In Part II, you’ll investigate the trade-off between CountSketch and CountMin. You are asked to implement two functions generate_cs_adversarial and generate_cm_adversarial. These two functions must produces two streams. Each stream must have at least 10000 distinct elements. In the first stream, the frequencies of the elements must be chosen so that CountSketch uses more memory than CountMin. In the second stream, the frequencies must be chosen so that CountMin uses more memory than CountSketch.

To compute the memory your sketches use, we provide a compute_best_memory function. This function takes in a stream, a sketch, and an eps. It then rebuilds the sketch many times with various memory limits to find the smallest amount of memory that can produce the given eps for the given stream and sketch. The function test_adversarial shows you an example of how to use compute_best_memory.

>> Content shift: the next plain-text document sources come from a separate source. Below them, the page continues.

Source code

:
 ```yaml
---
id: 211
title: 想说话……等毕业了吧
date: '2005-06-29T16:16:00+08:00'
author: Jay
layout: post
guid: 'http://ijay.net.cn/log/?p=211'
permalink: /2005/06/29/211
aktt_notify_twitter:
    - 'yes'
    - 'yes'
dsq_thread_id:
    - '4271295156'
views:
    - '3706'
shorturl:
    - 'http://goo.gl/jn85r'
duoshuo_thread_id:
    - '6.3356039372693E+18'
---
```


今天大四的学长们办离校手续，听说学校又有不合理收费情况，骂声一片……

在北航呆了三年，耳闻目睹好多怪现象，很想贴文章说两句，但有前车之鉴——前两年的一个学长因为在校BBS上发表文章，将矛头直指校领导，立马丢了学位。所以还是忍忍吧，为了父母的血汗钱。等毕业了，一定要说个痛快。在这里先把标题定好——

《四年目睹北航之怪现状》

Part II will be graded manually (at the end of the quarter) once you submit to GradeScope. You will receive full marks as long as test_adversarial produces the correct output locally. This part is only graded manually because the compute_best_memory function takes quite a long time to run, and may clog up the online judge.

Using `cs368lib`

Since we are working in the streaming model, your algorithms must be extremely memory efficient. To track the amount of memory your program is using, you must use the functions provided to you in cs368lib.py. cs368lib.py must not be modified. The cs368lib file provides to you the following functions/classes that you may find useful:

class tracked_sortedlist: A dynamic list that retains sorted order. Any operations on this list run in logarithmic time. Any python list operations (such as indexing, iteration, or slicing) will work on this list.
class tracked_list: A normal dynamic list. Appending or popping from the end is constant time. Any python list operations (such as indexing, iteration, or slicing) will work on this list.
tracked_int and tracked_double: Use these functions when you want to create an integer or a double variable.
hash and hash_double: These functions take in an integer elem and an integer seed. hash will map the integer elem to a random 64-bit integer. hash_double will map the integer to a random value in [0, 1]. To get different hash functions, use different seed values.

Any memory you use must be tracked using cs368lib. Failure to do so will result in penalization.

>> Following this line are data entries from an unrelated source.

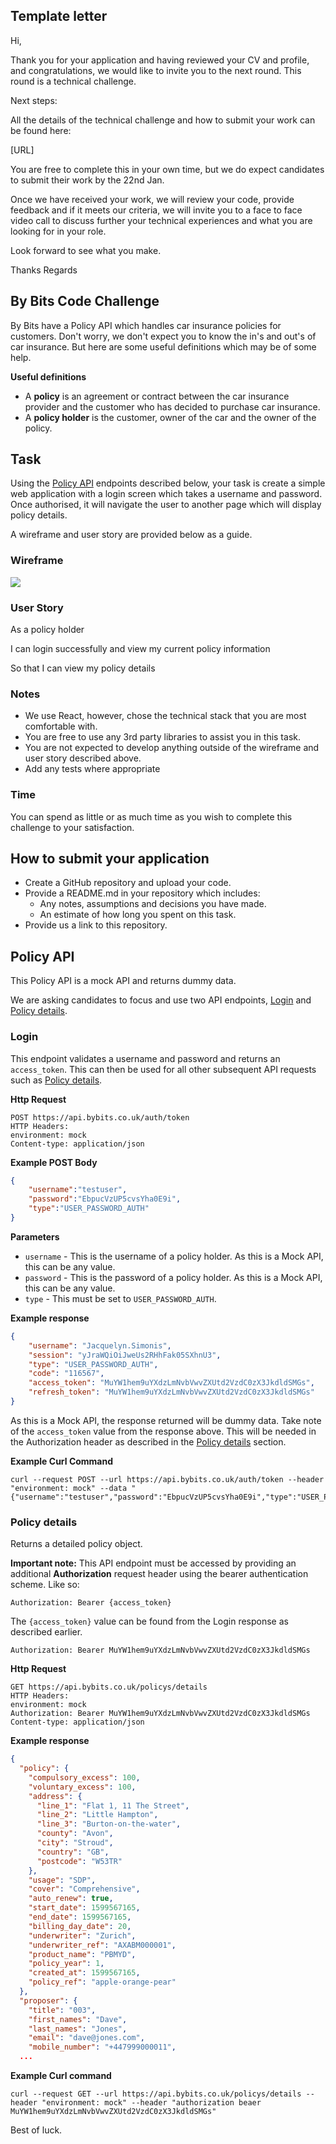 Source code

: ## Template letter

Hi,

Thank you for your application and having reviewed your CV and profile, and congratulations, we would like to invite you to the next round. This round is a technical challenge.

Next steps:

All the details of the technical challenge and how to submit your work can be found here:

[URL]

You are free to complete this in your own time, but we do expect candidates to submit their work by the 22nd Jan.

Once we have received your work, we will review your code, provide feedback and if it meets our criteria, we will invite you to a face to face video call to discuss further your technical experiences and what you are looking for in your role.

Look forward to see what you make.

Thanks
Regards


## By Bits Code Challenge
By Bits have a Policy API which handles car insurance policies for customers. Don't worry, we don't expect you to know the in's and out's of car insurance. But here are some useful definitions which may be of some help.

**Useful definitions**

* A **policy** is an agreement or contract between the car insurance provider and the customer who has decided to purchase car insurance.
* A **policy holder** is the customer, owner of the car and the owner of the policy.

## Task

Using the [Policy API](#policy-api) endpoints described below, your task is create a simple web application with a login screen which takes a username and password. Once authorised, it will navigate the user to another page which will display policy details.

A wireframe and user story are provided below as a guide.

### Wireframe

<img src="tech-challange-wireframe.png" />

### User Story

As a policy holder

I can login successfully and view my current policy information

So that I can view my policy details

### Notes

* We use React, however, chose the technical stack that you are most comfortable with.
* You are free to use any 3rd party libraries to assist you in this task.
* You are not expected to develop anything outside of the wireframe and user story described above.
* Add any tests where appropriate

### Time

You can spend as little or as much time as you wish to complete this challenge to your satisfaction.

## How to submit your application

* Create a GitHub repository and upload your code.
* Provide a README.md in your repository which includes:
  * Any notes, assumptions and decisions you have made.
  * An estimate of how long you spent on this task.
* Provide us a link to this repository.
  

## Policy API 

This Policy API is a mock API and returns dummy data.

We are asking candidates to focus and use two API endpoints, [Login](#login) and [Policy details](#policy-details). 

### Login

This endpoint validates a username and password and returns an `access_token`. This can then be used for all other subsequent API requests such as [Policy details](#policy-details).

**Http Request**
```http
POST https://api.bybits.co.uk/auth/token
HTTP Headers:
environment: mock
Content-type: application/json
```

**Example POST Body**

```json
{
	"username":"testuser",
	"password":"EbpucVzUP5cvsYha0E9i",
	"type":"USER_PASSWORD_AUTH"
}
```

**Parameters**
* `username` - This is the username of a policy holder. As this is a Mock API, this can be any value.
* `password` - This is the password of a policy holder. As this is a Mock API, this can be any value.
* `type` - This must be set to `USER_PASSWORD_AUTH`.


**Example response**
```json
{
    "username": "Jacquelyn.Simonis",
    "session": "yJraWQiOiJweUs2RHhFak05SXhnU3",
    "type": "USER_PASSWORD_AUTH",
    "code": "116567",
    "access_token": "MuYW1hem9uYXdzLmNvbVwvZXUtd2VzdC0zX3JkdldSMGs",
    "refresh_token": "MuYW1hem9uYXdzLmNvbVwvZXUtd2VzdC0zX3JkdldSMGs"
}
```

As this is a Mock API, the response returned will be dummy data.
Take note of the `access_token` value from the response above. This will be needed in the Authorization header as described in the [Policy details](#policy-details) section.

**Example Curl Command**

```shell
curl --request POST --url https://api.bybits.co.uk/auth/token --header "environment: mock" --data "{"username":"testuser","password":"EbpucVzUP5cvsYha0E9i","type":"USER_PASSWORD_AUTH"}"
```

### Policy details

Returns a detailed policy object. 

**Important note:** This API endpoint must be accessed by providing an additional **Authorization** request header using the bearer authentication scheme. Like so:

```
Authorization: Bearer {access_token}
```

The `{access_token}` value can be found from the Login response as described earlier.

```
Authorization: Bearer MuYW1hem9uYXdzLmNvbVwvZXUtd2VzdC0zX3JkdldSMGs
```

**Http Request**
```http
GET https://api.bybits.co.uk/policys/details
HTTP Headers:
environment: mock
Authorization: Bearer MuYW1hem9uYXdzLmNvbVwvZXUtd2VzdC0zX3JkdldSMGs
Content-type: application/json
```

**Example response**
```json
{
  "policy": {
    "compulsory_excess": 100,
    "voluntary_excess": 100,
    "address": {
      "line_1": "Flat 1, 11 The Street",
      "line_2": "Little Hampton",
      "line_3": "Burton-on-the-water",
      "county": "Avon",
      "city": "Stroud",
      "country": "GB",
      "postcode": "W53TR"
    },
    "usage": "SDP",
    "cover": "Comprehensive",
    "auto_renew": true,
    "start_date": 1599567165,
    "end_date": 1599567165,
    "billing_day_date": 20,
    "underwriter": "Zurich",
    "underwriter_ref": "AXABM000001",
    "product_name": "PBMYD",
    "policy_year": 1,
    "created_at": 1599567165,
    "policy_ref": "apple-orange-pear"
  },
  "proposer": {
    "title": "003",
    "first_names": "Dave",
    "last_names": "Jones",
    "email": "dave@jones.com",
    "mobile_number": "+447999000011",
  ...
```


**Example Curl command**
```shell
curl --request GET --url https://api.bybits.co.uk/policys/details --header "environment: mock" --header "authorization beaer MuYW1hem9uYXdzLmNvbVwvZXUtd2VzdC0zX3JkdldSMGs"
```





Best of luck.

Submissions, Grading, and ⚝Scoreboard⚝

Scoreboard names

When you submit to gradescope, please only upload stream.py. Upon submission, you will get a prompt for filling out your scoreboard name. Feel free to choose any name you wish.

Time limits

The judge will run your estimators on a variety of input distributions under a some-what tight time limit. This means that the time complexity of your solution is important as well. Each test case will get 1-10 seconds of run time. If you timeout on a test case, no credit is given for that test case.

Memory limits

The grader also grades you based on the amount of memory you use. If your submission uses too much memory on a test case, no credit is given. The accepted level of memory is 30/eps^2 (since the memory of the hash functions is not counted). You are encouraged to optimize your solution to use even less memory.

Accepted level of error

If your solution does not return something within an additive eps F1 error of the exact solution, no credit is given.

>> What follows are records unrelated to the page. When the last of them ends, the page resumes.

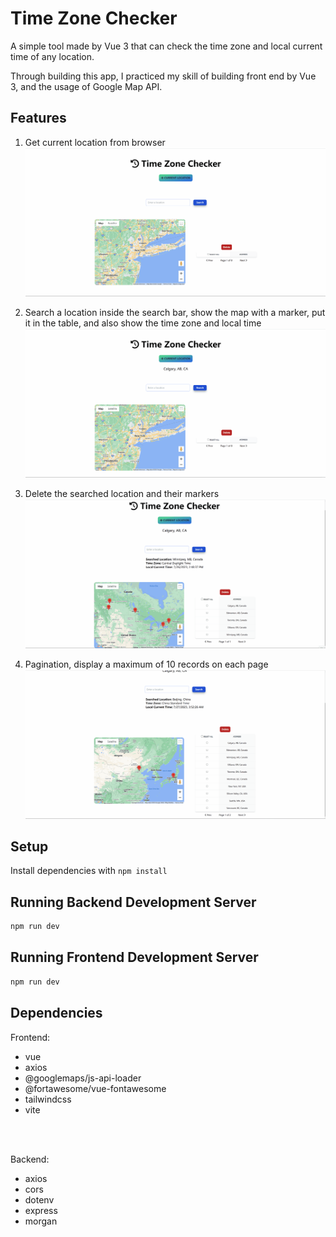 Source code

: # Time Zone Checker

A simple tool made by Vue 3 that can check the time zone and local current time of any location. 

Through building this app, I practiced my skill of building front end by Vue 3, and the usage of Google Map API.


## Features

1. Get current location from browser
!["Get current location from browser"](https://github.com/Tank-Sun/TimeZoneChecker/blob/main/Assets/currentLocation.gif?raw=true)

2. Search a location inside the search bar, show the map with a marker, put it in the table, and also show the time zone and local time
!["Search a location"](https://github.com/Tank-Sun/TimeZoneChecker/blob/main/Assets/searchLocation.gif?raw=true)

3. Delete the searched location and their markers
!["Delete the searched location"](https://github.com/Tank-Sun/TimeZoneChecker/blob/main/Assets/deleteLocation.gif?raw=true)

4. Pagination, display a maximum of 10 records on each page
!["Pagination"](https://github.com/Tank-Sun/TimeZoneChecker/blob/main/Assets/pagination.gif?raw=true)


## Setup

Install dependencies with `npm install`

## Running Backend Development Server

```sh
npm run dev
```
## Running Frontend Development Server

```sh
npm run dev
```



## Dependencies

Frontend:
- vue
- axios
- @googlemaps/js-api-loader
- @fortawesome/vue-fontawesome
- tailwindcss
- vite

<br>
<br>
  

Backend:
- axios
- cors
- dotenv
- express
- morgan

Lastly, please do not submit excessively. Each submission takes a few minutes to judge and we only have 1 machine. Instead, test things locally when possible.

Final words

Start early! Please do not leave the programming assignments to the last minute.
For testing your solution, it may help to write random input generators and test locally. To help you test, the default implementation of the estimators returns the exact solution.
Always keep in mind the time complexity of your solution. It must run fast enough to process a stream of size 100k in less than 10 seconds.
If you have suggestions for new problems or improvements to current problems, let me know!